* REQUIRED WORK:
Your task is to copy the stretch of lines in the records below that begins with the line containing "Satisfactory details of" and ends with the line containing "is accepted that", exactly as written, with nothing added.

[Dataset entries]

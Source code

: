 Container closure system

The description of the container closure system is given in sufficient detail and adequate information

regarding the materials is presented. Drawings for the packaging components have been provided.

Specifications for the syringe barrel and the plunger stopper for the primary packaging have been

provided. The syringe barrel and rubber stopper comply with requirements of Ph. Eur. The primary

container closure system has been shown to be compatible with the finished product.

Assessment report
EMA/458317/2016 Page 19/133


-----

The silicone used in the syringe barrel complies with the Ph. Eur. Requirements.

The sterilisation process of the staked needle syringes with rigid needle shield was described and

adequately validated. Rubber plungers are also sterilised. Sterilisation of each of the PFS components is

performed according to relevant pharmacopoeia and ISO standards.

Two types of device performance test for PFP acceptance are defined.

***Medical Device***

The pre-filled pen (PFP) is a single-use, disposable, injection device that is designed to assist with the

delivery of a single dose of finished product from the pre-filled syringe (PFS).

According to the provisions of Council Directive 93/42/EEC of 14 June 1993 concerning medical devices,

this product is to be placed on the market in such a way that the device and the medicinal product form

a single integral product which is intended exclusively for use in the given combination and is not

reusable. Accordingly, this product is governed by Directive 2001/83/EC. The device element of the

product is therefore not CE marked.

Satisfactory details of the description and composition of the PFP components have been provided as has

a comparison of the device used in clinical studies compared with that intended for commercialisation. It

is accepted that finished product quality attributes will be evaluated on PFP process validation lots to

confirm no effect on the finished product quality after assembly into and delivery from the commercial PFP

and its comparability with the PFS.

* ANSWER BOX:
Satisfactory details of the description and composition of the PFP components have been provided as has

a comparison of the device used in clinical studies compared with that intended for commercialisation. It

is accepted that finished product quality attributes will be evaluated on PFP process validation lots to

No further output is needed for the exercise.